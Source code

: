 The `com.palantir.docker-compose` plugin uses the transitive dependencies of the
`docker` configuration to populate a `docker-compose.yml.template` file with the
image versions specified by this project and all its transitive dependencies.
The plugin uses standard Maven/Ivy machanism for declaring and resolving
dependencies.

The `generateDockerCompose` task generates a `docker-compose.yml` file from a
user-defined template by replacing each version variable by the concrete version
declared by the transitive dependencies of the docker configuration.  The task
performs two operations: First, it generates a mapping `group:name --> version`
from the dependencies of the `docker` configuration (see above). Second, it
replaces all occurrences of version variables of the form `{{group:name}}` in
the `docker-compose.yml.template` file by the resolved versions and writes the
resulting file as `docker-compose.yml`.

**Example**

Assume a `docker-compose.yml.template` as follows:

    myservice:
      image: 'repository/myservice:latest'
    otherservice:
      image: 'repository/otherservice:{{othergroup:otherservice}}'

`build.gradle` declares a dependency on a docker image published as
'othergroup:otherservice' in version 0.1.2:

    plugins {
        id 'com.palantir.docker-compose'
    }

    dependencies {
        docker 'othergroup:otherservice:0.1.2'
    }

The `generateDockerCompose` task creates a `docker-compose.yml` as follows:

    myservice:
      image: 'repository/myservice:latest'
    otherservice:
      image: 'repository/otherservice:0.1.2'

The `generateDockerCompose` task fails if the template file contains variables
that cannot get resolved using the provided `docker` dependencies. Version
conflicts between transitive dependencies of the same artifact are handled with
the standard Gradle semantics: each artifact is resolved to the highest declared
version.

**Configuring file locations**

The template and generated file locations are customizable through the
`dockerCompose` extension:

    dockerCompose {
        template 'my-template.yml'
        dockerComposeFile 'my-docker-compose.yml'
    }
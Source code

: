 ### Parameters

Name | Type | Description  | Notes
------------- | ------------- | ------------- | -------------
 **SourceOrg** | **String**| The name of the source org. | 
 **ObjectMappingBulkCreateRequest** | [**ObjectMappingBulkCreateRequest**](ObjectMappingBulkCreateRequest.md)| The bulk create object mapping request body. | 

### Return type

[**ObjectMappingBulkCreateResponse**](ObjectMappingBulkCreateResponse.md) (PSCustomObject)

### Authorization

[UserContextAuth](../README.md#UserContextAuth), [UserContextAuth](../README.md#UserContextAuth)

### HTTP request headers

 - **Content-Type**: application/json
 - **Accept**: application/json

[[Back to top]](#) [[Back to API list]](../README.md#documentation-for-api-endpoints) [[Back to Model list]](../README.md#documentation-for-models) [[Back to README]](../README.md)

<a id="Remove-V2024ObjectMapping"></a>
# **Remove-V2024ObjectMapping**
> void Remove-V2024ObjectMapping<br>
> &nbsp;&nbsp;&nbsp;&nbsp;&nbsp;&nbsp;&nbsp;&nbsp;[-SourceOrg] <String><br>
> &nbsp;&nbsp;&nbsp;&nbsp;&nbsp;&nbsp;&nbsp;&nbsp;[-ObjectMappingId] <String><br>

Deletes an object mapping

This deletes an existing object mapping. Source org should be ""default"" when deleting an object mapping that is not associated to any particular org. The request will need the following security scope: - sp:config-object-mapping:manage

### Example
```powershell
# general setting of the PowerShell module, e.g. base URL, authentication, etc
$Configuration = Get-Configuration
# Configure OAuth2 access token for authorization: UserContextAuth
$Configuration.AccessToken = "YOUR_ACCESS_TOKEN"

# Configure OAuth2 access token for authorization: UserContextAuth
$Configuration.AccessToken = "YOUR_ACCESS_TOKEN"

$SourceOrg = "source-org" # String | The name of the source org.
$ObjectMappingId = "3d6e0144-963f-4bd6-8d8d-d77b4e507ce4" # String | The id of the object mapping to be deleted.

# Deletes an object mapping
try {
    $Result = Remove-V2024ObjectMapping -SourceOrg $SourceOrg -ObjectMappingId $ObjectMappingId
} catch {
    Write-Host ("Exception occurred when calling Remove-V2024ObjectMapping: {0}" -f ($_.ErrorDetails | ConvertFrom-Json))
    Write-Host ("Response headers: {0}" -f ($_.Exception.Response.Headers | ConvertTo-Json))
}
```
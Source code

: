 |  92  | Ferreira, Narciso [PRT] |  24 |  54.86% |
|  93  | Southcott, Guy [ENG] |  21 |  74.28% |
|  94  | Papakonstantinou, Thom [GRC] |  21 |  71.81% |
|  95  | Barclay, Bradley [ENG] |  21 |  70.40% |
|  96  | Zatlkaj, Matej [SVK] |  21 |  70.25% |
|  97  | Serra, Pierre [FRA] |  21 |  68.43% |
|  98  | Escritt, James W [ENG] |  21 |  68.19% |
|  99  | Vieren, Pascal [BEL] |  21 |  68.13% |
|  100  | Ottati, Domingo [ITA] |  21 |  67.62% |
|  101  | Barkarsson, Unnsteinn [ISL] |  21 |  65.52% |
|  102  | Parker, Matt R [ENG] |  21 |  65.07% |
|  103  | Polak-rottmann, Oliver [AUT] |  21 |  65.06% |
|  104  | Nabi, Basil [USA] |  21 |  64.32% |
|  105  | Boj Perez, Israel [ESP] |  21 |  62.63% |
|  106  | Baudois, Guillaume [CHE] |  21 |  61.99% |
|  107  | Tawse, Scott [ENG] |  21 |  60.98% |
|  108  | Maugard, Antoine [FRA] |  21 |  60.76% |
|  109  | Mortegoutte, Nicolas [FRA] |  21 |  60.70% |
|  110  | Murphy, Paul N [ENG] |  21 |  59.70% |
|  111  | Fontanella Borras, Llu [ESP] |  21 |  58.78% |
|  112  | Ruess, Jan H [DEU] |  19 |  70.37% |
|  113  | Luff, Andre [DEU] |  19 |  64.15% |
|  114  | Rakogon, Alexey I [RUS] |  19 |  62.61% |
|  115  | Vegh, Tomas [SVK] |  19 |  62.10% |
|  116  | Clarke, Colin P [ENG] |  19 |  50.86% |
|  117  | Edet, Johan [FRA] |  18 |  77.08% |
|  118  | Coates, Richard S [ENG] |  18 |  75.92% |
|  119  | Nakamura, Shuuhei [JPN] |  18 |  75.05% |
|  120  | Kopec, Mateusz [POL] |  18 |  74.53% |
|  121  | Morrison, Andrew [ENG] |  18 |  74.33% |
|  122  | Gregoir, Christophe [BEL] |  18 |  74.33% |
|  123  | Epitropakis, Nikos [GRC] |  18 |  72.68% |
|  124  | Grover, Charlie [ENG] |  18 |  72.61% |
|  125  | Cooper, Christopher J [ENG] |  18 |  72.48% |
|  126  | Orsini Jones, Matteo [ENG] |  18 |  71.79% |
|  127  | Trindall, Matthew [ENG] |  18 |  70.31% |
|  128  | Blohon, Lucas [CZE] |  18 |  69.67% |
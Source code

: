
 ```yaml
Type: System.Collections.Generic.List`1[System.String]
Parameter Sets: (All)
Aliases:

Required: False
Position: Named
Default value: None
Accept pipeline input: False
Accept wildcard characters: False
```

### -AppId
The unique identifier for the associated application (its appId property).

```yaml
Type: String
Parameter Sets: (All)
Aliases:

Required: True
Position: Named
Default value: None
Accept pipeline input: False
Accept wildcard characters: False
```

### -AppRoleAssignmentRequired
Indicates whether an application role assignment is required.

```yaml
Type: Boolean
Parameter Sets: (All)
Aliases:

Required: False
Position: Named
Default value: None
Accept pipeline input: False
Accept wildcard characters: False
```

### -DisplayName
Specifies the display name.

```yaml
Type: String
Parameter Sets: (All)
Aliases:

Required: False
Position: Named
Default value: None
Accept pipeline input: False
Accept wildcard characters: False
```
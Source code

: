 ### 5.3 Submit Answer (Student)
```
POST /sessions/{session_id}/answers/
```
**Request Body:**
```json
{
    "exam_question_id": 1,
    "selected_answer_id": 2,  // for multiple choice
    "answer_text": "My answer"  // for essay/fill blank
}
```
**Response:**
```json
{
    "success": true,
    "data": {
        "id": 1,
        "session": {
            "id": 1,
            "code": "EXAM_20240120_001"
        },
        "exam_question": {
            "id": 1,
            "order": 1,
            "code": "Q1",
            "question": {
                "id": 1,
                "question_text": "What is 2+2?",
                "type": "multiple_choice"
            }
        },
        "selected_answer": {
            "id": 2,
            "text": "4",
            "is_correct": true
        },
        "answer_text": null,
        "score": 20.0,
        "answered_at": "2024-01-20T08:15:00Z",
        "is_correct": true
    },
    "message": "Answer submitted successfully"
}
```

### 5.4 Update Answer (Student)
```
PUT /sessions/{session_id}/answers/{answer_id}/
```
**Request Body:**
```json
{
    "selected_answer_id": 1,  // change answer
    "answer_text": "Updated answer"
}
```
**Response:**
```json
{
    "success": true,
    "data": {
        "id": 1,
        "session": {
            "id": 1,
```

Work order: Report how many lines of the entries hold the word "Host". Nothing else is needed.

Output of the task: 2